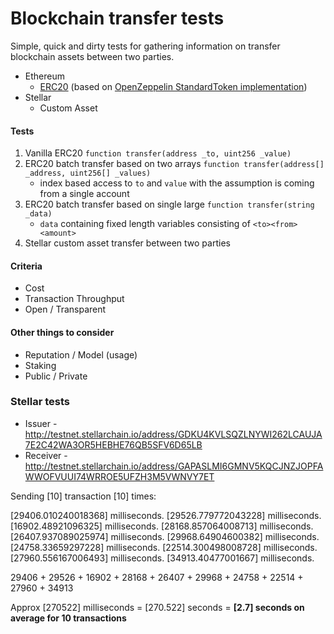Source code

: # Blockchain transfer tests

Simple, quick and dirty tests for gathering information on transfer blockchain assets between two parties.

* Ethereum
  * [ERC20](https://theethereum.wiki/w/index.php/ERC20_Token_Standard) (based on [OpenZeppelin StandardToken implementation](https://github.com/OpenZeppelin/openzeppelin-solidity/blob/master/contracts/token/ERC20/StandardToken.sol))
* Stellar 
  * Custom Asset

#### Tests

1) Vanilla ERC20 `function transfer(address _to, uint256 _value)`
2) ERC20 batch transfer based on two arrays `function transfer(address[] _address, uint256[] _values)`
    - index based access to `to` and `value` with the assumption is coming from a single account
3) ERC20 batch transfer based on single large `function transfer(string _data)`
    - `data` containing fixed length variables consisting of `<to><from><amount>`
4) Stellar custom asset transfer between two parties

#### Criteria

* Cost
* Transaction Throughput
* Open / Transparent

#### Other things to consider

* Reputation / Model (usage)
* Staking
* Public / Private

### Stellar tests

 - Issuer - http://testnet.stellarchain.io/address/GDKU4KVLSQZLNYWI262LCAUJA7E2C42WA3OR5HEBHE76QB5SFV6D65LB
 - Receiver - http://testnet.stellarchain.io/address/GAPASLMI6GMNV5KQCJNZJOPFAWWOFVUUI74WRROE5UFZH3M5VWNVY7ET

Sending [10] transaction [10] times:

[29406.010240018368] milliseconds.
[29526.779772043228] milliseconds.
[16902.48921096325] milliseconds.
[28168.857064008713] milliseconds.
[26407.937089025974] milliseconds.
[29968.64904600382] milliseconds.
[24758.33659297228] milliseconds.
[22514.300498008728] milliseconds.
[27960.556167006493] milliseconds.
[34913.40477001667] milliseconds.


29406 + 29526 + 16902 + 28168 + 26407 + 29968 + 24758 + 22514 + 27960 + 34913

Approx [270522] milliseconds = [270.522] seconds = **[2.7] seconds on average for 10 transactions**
# # #
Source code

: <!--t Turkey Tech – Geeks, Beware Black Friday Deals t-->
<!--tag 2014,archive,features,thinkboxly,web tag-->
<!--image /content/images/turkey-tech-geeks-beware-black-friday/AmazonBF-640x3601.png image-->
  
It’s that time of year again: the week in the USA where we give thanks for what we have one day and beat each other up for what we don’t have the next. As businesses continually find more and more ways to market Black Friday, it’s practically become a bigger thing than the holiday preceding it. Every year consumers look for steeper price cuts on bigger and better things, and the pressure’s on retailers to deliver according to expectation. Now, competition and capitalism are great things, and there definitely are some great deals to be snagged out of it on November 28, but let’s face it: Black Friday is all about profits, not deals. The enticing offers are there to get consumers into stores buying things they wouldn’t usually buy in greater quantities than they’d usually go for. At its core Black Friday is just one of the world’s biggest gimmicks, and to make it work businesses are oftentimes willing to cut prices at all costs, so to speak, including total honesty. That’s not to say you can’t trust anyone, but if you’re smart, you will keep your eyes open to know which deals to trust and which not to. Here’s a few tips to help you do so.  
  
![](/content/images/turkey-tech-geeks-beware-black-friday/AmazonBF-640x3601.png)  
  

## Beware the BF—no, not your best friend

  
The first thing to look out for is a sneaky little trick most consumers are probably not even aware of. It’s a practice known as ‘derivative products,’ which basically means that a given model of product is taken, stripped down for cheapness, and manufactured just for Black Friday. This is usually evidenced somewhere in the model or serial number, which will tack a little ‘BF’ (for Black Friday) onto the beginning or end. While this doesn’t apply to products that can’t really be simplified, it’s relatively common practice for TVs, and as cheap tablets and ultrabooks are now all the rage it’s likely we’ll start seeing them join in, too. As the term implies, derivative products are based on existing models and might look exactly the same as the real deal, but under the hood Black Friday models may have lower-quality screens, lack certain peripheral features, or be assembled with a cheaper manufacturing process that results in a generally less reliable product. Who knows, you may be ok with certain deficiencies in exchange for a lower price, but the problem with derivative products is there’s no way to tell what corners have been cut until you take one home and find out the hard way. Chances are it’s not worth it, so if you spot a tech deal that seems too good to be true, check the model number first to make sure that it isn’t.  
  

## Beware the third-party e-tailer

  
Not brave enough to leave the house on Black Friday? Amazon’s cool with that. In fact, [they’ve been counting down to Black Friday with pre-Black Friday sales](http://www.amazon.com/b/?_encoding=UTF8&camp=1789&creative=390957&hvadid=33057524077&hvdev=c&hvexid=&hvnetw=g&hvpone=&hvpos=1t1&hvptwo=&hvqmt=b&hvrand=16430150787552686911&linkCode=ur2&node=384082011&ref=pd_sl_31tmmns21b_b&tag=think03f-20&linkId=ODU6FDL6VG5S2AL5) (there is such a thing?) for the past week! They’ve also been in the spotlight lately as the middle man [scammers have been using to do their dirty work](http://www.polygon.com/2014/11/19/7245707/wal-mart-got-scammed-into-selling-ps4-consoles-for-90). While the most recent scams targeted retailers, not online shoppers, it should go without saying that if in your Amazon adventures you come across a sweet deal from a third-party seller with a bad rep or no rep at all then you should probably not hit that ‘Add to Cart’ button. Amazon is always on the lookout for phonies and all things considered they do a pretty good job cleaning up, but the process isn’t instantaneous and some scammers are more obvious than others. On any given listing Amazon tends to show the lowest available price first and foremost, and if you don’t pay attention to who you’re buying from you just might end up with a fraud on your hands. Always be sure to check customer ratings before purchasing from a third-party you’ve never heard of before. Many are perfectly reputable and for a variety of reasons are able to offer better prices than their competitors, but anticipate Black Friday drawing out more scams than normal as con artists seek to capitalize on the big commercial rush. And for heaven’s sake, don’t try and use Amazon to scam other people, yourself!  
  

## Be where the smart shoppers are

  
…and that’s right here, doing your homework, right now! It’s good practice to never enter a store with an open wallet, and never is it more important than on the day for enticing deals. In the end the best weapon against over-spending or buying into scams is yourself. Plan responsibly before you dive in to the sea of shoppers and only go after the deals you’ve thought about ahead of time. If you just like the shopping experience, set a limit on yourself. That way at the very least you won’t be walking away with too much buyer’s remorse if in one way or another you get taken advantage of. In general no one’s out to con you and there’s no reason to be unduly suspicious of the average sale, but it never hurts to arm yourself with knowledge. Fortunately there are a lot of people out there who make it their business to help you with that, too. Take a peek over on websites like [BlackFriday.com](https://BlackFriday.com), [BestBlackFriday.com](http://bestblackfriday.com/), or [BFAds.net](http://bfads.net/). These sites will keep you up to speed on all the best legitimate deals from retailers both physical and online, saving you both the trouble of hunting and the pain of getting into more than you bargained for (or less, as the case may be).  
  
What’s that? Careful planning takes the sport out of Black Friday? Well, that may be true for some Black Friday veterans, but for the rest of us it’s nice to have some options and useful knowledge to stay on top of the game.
# # #
## [ASSIGNMENT]
What are the lines above that hold the string "testnet"? Copy them.

## [ANSWER TO THIS TASK]
 - Issuer - http://testnet.stellarchain.io/address/GDKU4KVLSQZLNYWI262LCAUJA7E2C42WA3OR5HEBHE76QB5SFV6D65LB
 - Receiver - http://testnet.stellarchain.io/address/GAPASLMI6GMNV5KQCJNZJOPFAWWOFVUUI74WRROE5UFZH3M5VWNVY7ET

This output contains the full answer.